One of the things I like about this exercise is how later sections make you revise your understanding of earlier sections. Each short section is replete with possibilities, things hinted at, unsaid, story potentialities. Each new section, focused by the word, picks up on one of these, developing one possible story line and foreclosing on others. But in the process opens up new unforeseen possibilities. Each new section forces a new understanding of the previous section, a bit like the present acting back and modifying the writer’s understanding of the past – a bit like time travel! My story was called ‘The Three Sisters’ and I’ll publish it here.

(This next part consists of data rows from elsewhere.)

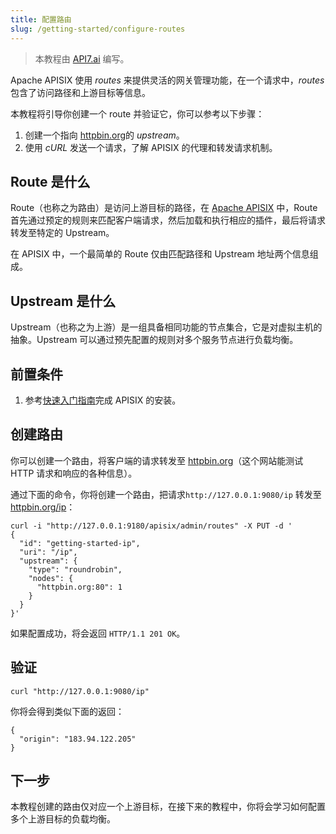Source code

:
 ```yaml
---
title: 配置路由
slug: /getting-started/configure-routes
---
```


<head>
  <link rel="canonical" href="https://docs.api7.ai/apisix/getting-started/configure-routes" />
</head>

> 本教程由 [API7.ai](https://api7.ai/) 编写。

Apache APISIX 使用 _routes_ 来提供灵活的网关管理功能，在一个请求中，_routes_ 包含了访问路径和上游目标等信息。

本教程将引导你创建一个 route 并验证它，你可以参考以下步骤：

1. 创建一个指向 [httpbin.org](http://httpbin.org)的 _upstream_。
2. 使用 _cURL_ 发送一个请求，了解 APISIX 的代理和转发请求机制。

## Route 是什么

Route（也称之为路由）是访问上游目标的路径，在 [Apache APISIX](https://api7.ai/apisix) 中，Route 首先通过预定的规则来匹配客户端请求，然后加载和执行相应的插件，最后将请求转发至特定的 Upstream。

在 APISIX 中，一个最简单的 Route 仅由匹配路径和 Upstream 地址两个信息组成。

## Upstream 是什么

Upstream（也称之为上游）是一组具备相同功能的节点集合，它是对虚拟主机的抽象。Upstream 可以通过预先配置的规则对多个服务节点进行负载均衡。

## 前置条件

1. 参考[快速入门指南](./README.md)完成 APISIX 的安装。

## 创建路由

你可以创建一个路由，将客户端的请求转发至 [httpbin.org](http://httpbin.org)（这个网站能测试 HTTP 请求和响应的各种信息）。

通过下面的命令，你将创建一个路由，把请求`http://127.0.0.1:9080/ip` 转发至 [httpbin.org/ip](http://httpbin.org/ip)：

[//]: <TODO: Add the link to the authorization of Admin API>

```shell
curl -i "http://127.0.0.1:9180/apisix/admin/routes" -X PUT -d '
{
  "id": "getting-started-ip",
  "uri": "/ip",
  "upstream": {
    "type": "roundrobin",
    "nodes": {
      "httpbin.org:80": 1
    }
  }
}'
```

如果配置成功，将会返回 `HTTP/1.1 201 OK`。

## 验证

```shell
curl "http://127.0.0.1:9080/ip"
```

你将会得到类似下面的返回：

```text
{
  "origin": "183.94.122.205"
}
```

## 下一步

本教程创建的路由仅对应一个上游目标，在接下来的教程中，你将会学习如何配置多个上游目标的负载均衡。
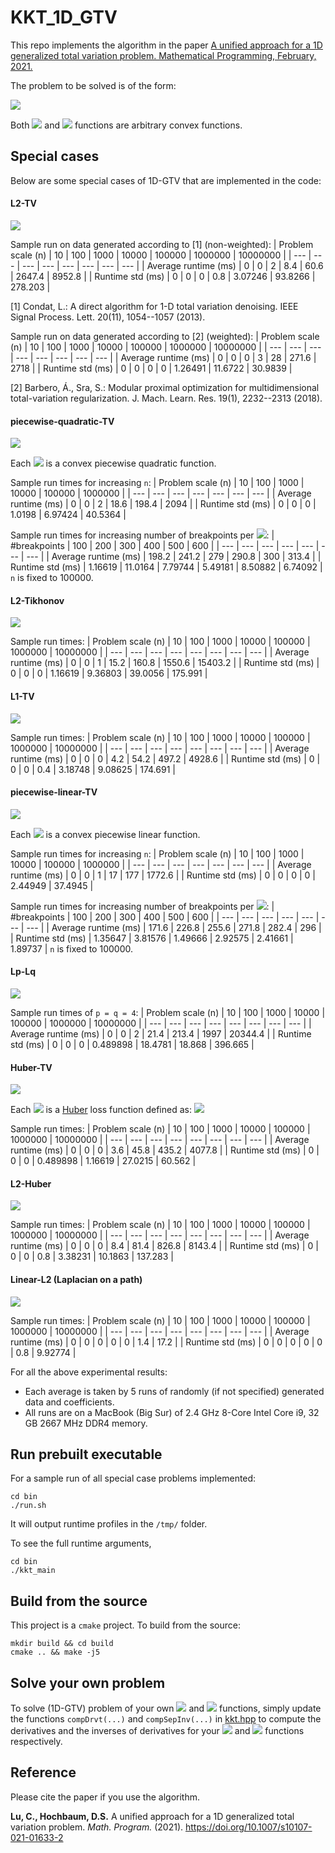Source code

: # KKT_1D_GTV

This repo implements the algorithm in the paper [A unified approach for a 1D generalized total variation problem. Mathematical Programming, February, 2021.](http://link.springer.com/article/10.1007/s10107-021-01633-2)

The problem to be solved is of the form:

<img src="https://render.githubusercontent.com/render/math?math=\text{(1D-GTV)}\quad\min_{x_1,\ldots, x_n}\sum_{i=1}^n f_i(x_i) %2B \sum_{i=1}^{n-1} h_i(x_i - x_{i %2B 1})">

Both <img src="https://render.githubusercontent.com/render/math?math=f_i(x_i)"> and <img src="https://render.githubusercontent.com/render/math?math=h_i(x_i - x_{i %2B 1})"> functions are arbitrary convex functions.

## Special cases
Below are some special cases of 1D-GTV that are implemented in the code:
#### L2-TV
<img src="https://render.githubusercontent.com/render/math?math=\min_{x_1,\ldots,x_n}\frac{1}{2}\sum_{i=1}^nc_i(x_i - a_i)^2 %2B \sum_{i=1}^{n-1}c_{i,i%2B 1}|x_i - x_{i %2B 1}|">

Sample run on data generated according to [1] (non-weighted):
| Problem scale (n) | 10 | 100 | 1000 | 10000 | 100000 | 1000000 | 10000000 |
| --- | --- | --- | --- | --- | --- | --- | --- |
| Average runtime (ms) | 0 | 0 | 2 | 8.4 | 60.6 | 2647.4 | 8952.8 |
| Runtime std (ms) | 0 | 0 | 0 | 0.8 | 3.07246 | 93.8266 | 278.203 |

[1] Condat, L.: A direct algorithm for 1-D total variation denoising. IEEE Signal Process. Lett. 20(11), 1054--1057 (2013).

Sample run on data generated according to [2] (weighted):
| Problem scale (n) | 10 | 100 | 1000 | 10000 | 100000 | 1000000 | 10000000 |
| --- | --- | --- | --- | --- | --- | --- | --- |
| Average runtime (ms) | 0 | 0 | 0 | 3 | 28 | 271.6 | 2718 |
| Runtime std (ms) | 0 | 0 | 0 | 0 | 1.26491 | 11.6722 | 30.9839 |

[2] Barbero, Á., Sra, S.: Modular proximal optimization for multidimensional total-variation regularization. J. Mach. Learn. Res. 19(1), 2232--2313 (2018).

#### piecewise-quadratic-TV
<img src="https://render.githubusercontent.com/render/math?math=\min_{x_1,\ldots,x_n} \sum_{i=1}^nf^{pq}_i(x_i) %2B \sum_{i=1}^{n-1}c_{i,i%2B1}|x_i - x_{i %2B 1}|">

Each <img src="https://render.githubusercontent.com/render/math?math=f^{pq}_i(x_i)"> is a convex piecewise quadratic function.

Sample run times for increasing `n`:
| Problem scale (n) | 10 | 100 | 1000 | 10000 | 100000 | 1000000 |
| --- | --- | --- | --- | --- | --- | --- |
| Average runtime (ms) | 0 | 0 | 2 | 18.6 | 198.4 | 2094 |
| Runtime std (ms) | 0 | 0 | 0 | 1.0198 | 6.97424 | 40.5364 |

Sample run times for increasing number of breakpoints per <img src="https://render.githubusercontent.com/render/math?math=f^{pq}_i(x_i)">:
| #breakpoints | 100 | 200 | 300 | 400 | 500 | 600 |
| --- | --- | --- | --- | --- | --- | --- |
| Average runtime (ms) | 198.2 | 241.2 | 279 | 290.8 | 300 | 313.4 |
| Runtime std (ms) | 1.16619 | 11.0164 | 7.79744 | 5.49181 | 8.50882 | 6.74092 |
`n` is fixed to 100000.

#### L2-Tikhonov
<img src="https://render.githubusercontent.com/render/math?math=\min_{x_1,\ldots,x_n}\frac{1}{2}\sum_{i=1}^nc_i(x_i - a_i)^2 %2B \frac{1}{2}\sum_{i=1}^{n-1}c_{i,i%2B 1}(x_i - x_{i %2B 1})^2">

Sample run times:
| Problem scale (n) | 10 | 100 | 1000 | 10000 | 100000 | 1000000 | 10000000 |
| --- | --- | --- | --- | --- | --- | --- | --- |
| Average runtime (ms) | 0 | 0 | 1 | 15.2 | 160.8 | 1550.6 | 15403.2 |
| Runtime std (ms) | 0 | 0 | 0 | 1.16619 | 9.36803 | 39.0056 | 175.991 |

#### L1-TV
<img src="https://render.githubusercontent.com/render/math?math=\min_{x_1,\ldots,x_n}\sum_{i=1}^nc_i|x_i - a_i| %2B \sum_{i=1}^{n-1}c_{i,i%2B 1}|x_i - x_{i %2B 1}|">

Sample run times:
| Problem scale (n) | 10 | 100 | 1000 | 10000 | 100000 | 1000000 | 10000000 |
| --- | --- | --- | --- | --- | --- | --- | --- |
| Average runtime (ms) | 0 | 0 | 0 | 4.2 | 54.2 | 497.2 | 4928.6 |
| Runtime std (ms) | 0 | 0 | 0 | 0.4 | 3.18748 | 9.08625 | 174.691 |

#### piecewise-linear-TV
<img src="https://render.githubusercontent.com/render/math?math=\min_{x_1,\ldots,x_n} \sum_{i=1}^nf^{pl}_i(x_i) %2B \sum_{i=1}^{n-1}c_{i,i%2B1}|x_i - x_{i %2B 1}|">

Each <img src="https://render.githubusercontent.com/render/math?math=f^{pl}_i(x_i)"> is a convex piecewise linear function.

Sample run times for increasing `n`:
| Problem scale (n) | 10 | 100 | 1000 | 10000 | 100000 | 1000000 |
| --- | --- | --- | --- | --- | --- | --- |
| Average runtime (ms) | 0 | 0 | 1 | 17 | 177 | 1772.6 |
| Runtime std (ms) | 0 | 0 | 0 | 0 | 2.44949 | 37.4945 |

Sample run times for increasing number of breakpoints per <img src="https://render.githubusercontent.com/render/math?math=f^{pl}_i(x_i)">:
| #breakpoints | 100 | 200 | 300 | 400 | 500 | 600 |
| --- | --- | --- | --- | --- | --- | --- |
| Average runtime (ms) | 171.6 | 226.8 | 255.6 | 271.8 | 282.4 | 296 |
| Runtime std (ms) | 1.35647 | 3.81576 | 1.49666 | 2.92575 | 2.41661 | 1.89737 |
`n` is fixed to 100000.

#### Lp-Lq
<img src="https://render.githubusercontent.com/render/math?math=\min_{x_1,\ldots,x_n}\frac{1}{p}\sum_{i=1}^nc_i|x_i - a_i|^p %2B \frac{1}{q}\sum_{i=1}^{n-1}c_{i,i%2B1}|x_i - x_{i %2B 1}|^q">

Sample run times of `p = q = 4`:
| Problem scale (n) | 10 | 100 | 1000 | 10000 | 100000 | 1000000 | 10000000 |
| --- | --- | --- | --- | --- | --- | --- | --- |
| Average runtime (ms) | 0 | 0 | 2 | 21.4 | 213.4 | 1997 | 20344.4 |
| Runtime std (ms) | 0 | 0 | 0 | 0.489898 | 18.4781 | 18.868 | 396.665 |

#### Huber-TV
<img src="https://render.githubusercontent.com/render/math?math=\min_{x_1,\ldots,x_n} \sum_{i=1}^nc_i\rho_{k_i}(x_i-a_i) %2B \sum_{i=1}^{n-1}c_{i,i%2B1}|x_i - x_{i %2B 1}|">

Each <img src="https://render.githubusercontent.com/render/math?math=\rho_{k_i}(x_i-a_i)"> is a [Huber](https://en.wikipedia.org/wiki/Huber_loss) loss function defined as:
<img src="https://render.githubusercontent.com/render/math?math=\rho_{k_i}(x_i-a_i) = \begin{cases}\frac{1}{2}(x_i-a_i)^2,\quad |x_i-a_i| \leq k_i \\
k_i|x_i - a_i| - \frac{1}{2}k^2_i,\quad \text{otherwise}
\end{cases}">

Sample run times:
| Problem scale (n) | 10 | 100 | 1000 | 10000 | 100000 | 1000000 | 10000000 |
| --- | --- | --- | --- | --- | --- | --- | --- |
| Average runtime (ms) | 0 | 0 | 0 | 3.6 | 45.8 | 435.2 | 4077.8 |
| Runtime std (ms) | 0 | 0 | 0 | 0.489898 | 1.16619 | 27.0215 | 60.562 |

#### L2-Huber
<img src="https://render.githubusercontent.com/render/math?math=\min_{x_1,\ldots,x_n} \frac{1}{2}\sum_{i=1}^nc_i(x_i - a_i)^2 %2B \sum_{i=1}^{n-1}c_{i,i%2B1}\rho_{k_{i,i%2B1}}(x_i - x_{i %2B 1})">

Sample run times:
| Problem scale (n) | 10 | 100 | 1000 | 10000 | 100000 | 1000000 | 10000000 |
| --- | --- | --- | --- | --- | --- | --- | --- |
| Average runtime (ms) | 0 | 0 | 0 | 8.4 | 81.4 | 826.8 | 8143.4 |
| Runtime std (ms) | 0 | 0 | 0 | 0.8 | 3.38231 | 10.1863 | 137.283 |

#### Linear-L2 (Laplacian on a path)
<img src="https://render.githubusercontent.com/render/math?math=\min_{x_1,\ldots,x_n} \sum_{i=1}^nc_ix_i %2B \frac{1}{2}\sum_{i=1}^{n-1}(x_i - x_{i %2B 1})^2">

Sample run times:
| Problem scale (n) | 10 | 100 | 1000 | 10000 | 100000 | 1000000 | 10000000 |
| --- | --- | --- | --- | --- | --- | --- | --- |
| Average runtime (ms) | 0 | 0 | 0 | 0 | 0 | 1.4 | 17.2 |
| Runtime std (ms) | 0 | 0 | 0 | 0 | 0 | 0.8 | 9.92774 |

For all the above experimental results:
* Each average is taken by 5 runs of randomly (if not specified) generated data and coefficients.
* All runs are on a MacBook (Big Sur) of 2.4 GHz 8-Core Intel Core i9, 32 GB 2667 MHz DDR4 memory.

## Run prebuilt executable
For a sample run of all special case problems implemented:
```
cd bin
./run.sh
```
It will output runtime profiles in the `/tmp/` folder.

To see the full runtime arguments,
```
cd bin
./kkt_main
```

## Build from the source
This project is a `cmake` project. To build from the source:
```
mkdir build && cd build
cmake .. && make -j5
```

## Solve your own problem
To solve (1D-GTV) problem of your own <img src="https://render.githubusercontent.com/render/math?math=f_i(x_i)"> and <img src="https://render.githubusercontent.com/render/math?math=h_i(x_i - x_{i %2B 1})"> functions, simply update the functions `compDrvt(...)` and `compSepInv(...)` in [kkt.hpp](KKT/kkt.hpp) to compute the derivatives and the inverses of derivatives for your <img src="https://render.githubusercontent.com/render/math?math=f_i(x_i)"> and <img src="https://render.githubusercontent.com/render/math?math=h_i(x_i - x_{i %2B 1})"> functions respectively.

## Reference

Please cite the paper if you use the algorithm.

**Lu, C., Hochbaum, D.S.** A unified approach for a 1D generalized total variation problem. *Math. Program.* (2021). https://doi.org/10.1007/s10107-021-01633-2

The other writing activity during the lock-down involves my other creative writing course with an establish group at Headingley, Leeds. I’ve helped set up a web site for the group to publish some of its work. They’ve been together for up to seven years and I’m very much the new boy but they are very friendly and supportive. Our meetings were due to start at the end of this month but have had to be put on hold. In the meantime we have been meeting on-line weekly using Zoom where we share what we have written as the previous week’s writing task. This has worked very well and fortunately most of the group have been able to access this system for on-line meetings. So far all the tasks have been poetry and to my surprise I’ve enjoyed them, not being a poet or having any pretensions of being one. I have written a villanelle, an acrostic and an ekphrastic poem. All will be revealed when I post then here! The group has a number of very accomplished and published poets and there feedback has been very encouraging.